- **What is being asked**
Select from the records below every line that has the word "Make" in it.
======
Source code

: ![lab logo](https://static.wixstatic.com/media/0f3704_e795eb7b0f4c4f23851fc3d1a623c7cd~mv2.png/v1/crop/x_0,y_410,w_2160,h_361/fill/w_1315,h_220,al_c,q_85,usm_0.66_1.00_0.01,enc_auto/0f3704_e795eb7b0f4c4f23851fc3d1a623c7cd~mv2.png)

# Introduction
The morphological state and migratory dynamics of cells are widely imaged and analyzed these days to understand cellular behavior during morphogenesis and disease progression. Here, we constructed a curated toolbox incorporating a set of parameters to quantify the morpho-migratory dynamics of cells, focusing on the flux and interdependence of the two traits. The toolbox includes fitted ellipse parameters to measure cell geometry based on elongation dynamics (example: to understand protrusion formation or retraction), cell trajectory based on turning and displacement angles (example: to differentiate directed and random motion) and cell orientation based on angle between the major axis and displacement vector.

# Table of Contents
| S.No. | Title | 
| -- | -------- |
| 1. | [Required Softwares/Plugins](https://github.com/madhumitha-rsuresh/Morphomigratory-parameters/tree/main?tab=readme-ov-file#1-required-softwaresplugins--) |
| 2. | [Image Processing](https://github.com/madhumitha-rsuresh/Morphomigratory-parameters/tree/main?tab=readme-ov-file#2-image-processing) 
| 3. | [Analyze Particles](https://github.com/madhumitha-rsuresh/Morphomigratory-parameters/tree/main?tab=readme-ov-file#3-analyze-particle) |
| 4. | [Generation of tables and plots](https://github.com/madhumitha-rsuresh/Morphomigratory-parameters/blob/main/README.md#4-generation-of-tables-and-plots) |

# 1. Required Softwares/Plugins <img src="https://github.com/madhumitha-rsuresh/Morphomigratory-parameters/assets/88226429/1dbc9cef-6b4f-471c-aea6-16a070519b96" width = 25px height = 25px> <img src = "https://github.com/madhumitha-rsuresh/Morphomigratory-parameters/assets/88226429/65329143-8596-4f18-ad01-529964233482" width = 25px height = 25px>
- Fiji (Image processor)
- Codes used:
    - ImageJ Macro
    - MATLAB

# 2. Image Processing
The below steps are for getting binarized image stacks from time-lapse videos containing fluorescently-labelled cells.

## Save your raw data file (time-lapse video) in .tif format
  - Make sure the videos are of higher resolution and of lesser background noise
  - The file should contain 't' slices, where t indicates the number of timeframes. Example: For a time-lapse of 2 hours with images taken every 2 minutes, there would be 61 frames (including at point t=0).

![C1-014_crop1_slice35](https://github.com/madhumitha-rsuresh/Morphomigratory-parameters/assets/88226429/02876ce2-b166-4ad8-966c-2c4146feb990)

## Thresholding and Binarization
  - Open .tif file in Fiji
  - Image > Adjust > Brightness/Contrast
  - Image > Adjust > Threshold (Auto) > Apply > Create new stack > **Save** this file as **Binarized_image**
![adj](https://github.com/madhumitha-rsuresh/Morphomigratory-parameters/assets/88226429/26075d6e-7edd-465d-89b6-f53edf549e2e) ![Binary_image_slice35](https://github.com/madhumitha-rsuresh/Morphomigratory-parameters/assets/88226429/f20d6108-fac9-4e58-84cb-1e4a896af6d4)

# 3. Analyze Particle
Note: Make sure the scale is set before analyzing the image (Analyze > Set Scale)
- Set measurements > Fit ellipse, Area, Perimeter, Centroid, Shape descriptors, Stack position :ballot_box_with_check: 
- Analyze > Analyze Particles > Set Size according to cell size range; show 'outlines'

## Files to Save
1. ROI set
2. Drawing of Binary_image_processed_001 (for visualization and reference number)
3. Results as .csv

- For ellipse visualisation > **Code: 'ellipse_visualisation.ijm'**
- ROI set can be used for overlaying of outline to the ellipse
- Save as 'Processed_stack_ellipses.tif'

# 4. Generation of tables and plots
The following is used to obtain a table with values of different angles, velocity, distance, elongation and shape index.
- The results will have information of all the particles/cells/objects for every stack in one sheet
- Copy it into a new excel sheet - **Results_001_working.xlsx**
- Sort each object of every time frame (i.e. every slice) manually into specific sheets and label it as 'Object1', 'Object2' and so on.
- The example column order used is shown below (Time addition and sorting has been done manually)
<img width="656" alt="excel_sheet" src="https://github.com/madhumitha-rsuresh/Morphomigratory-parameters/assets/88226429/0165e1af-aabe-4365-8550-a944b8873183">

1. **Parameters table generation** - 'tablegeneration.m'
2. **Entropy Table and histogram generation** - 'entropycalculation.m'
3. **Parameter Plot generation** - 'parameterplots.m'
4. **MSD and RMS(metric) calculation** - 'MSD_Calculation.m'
======
- **Task output**
  - Make sure the videos are of higher resolution and of lesser background noise
Note: Make sure the scale is set before analyzing the image (Analyze > Set Scale)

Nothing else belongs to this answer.